Molecular Subtypes with Therapeutic Relevance

• Three molecular subgroups of OAC have been identified through whole genome sequencing:
  1. Defective homologous recombination repair (potential sensitivity to PARP/ATR inhibitors or platinum chemotherapy)
  2. T>G mutation pattern with high mutational load (potential response to immunotherapy)
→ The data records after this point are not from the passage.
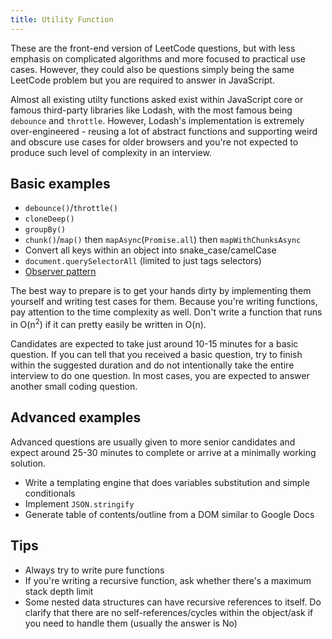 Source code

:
 ```yaml
---
title: Utility Function
---
```


These are the front-end version of LeetCode questions, but with less emphasis on complicated algorithms and more focused to practical use cases. However, they could also be questions simply being the same LeetCode problem but you are required to answer in JavaScript.

Almost all existing utilty functions asked exist within JavaScript core or famous third-party libraries like Lodash, with the most famous being `debounce` and `throttle`. However, Lodash's implementation is extremely over-engineered - reusing a lot of abstract functions and supporting weird and obscure use cases for older browsers and you're not expected to produce such level of complexity in an interview.

## Basic examples

- `debounce()`/`throttle()`
- `cloneDeep()`
- `groupBy()`
- `chunk()`/`map()` then `mapAsync`(`Promise.all`) then `mapWithChunksAsync`
- Convert all keys within an object into snake_case/camelCase
- `document.querySelectorAll` (limited to just tags selectors)
- [Observer pattern](https://addyosmani.com/resources/essentialjsdesignpatterns/book/#observerpatternjavascript)

The best way to prepare is to get your hands dirty by implementing them yourself and writing test cases for them. Because you're writing functions, pay attention to the time complexity as well. Don't write a function that runs in O(n<sup>2</sup>) if it can pretty easily be written in O(n).

Candidates are expected to take just around 10-15 minutes for a basic question. If you can tell that you received a basic question, try to finish within the suggested duration and do not intentionally take the entire interview to do one question. In most cases, you are expected to answer another small coding question.

## Advanced examples

Advanced questions are usually given to more senior candidates and expect around 25-30 minutes to complete or arrive at a minimally working solution.

- Write a templating engine that does variables substitution and simple conditionals
- Implement `JSON.stringify`
- Generate table of contents/outline from a DOM similar to Google Docs

## Tips

- Always try to write pure functions
- If you're writing a recursive function, ask whether there's a maximum stack depth limit
- Some nested data structures can have recursive references to itself. Do clarify that there are no self-references/cycles within the object/ask if you need to handle them (usually the answer is No)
  3. C>A/T mutation pattern associated with aging 1
• Dysregulated pathways with therapeutic potential include cell cycle regulators, tyrosine kinase receptors, and chromatin remodeling pathways 1
• Co-amplification of receptor tyrosine kinases (e.g., ERBB2 and EGFR) is common in OAC and may contribute to treatment resistance 1

Understanding these pathogenic mechanisms is critical for developing targeted therapies and improving outcomes for patients with esophageal cancer.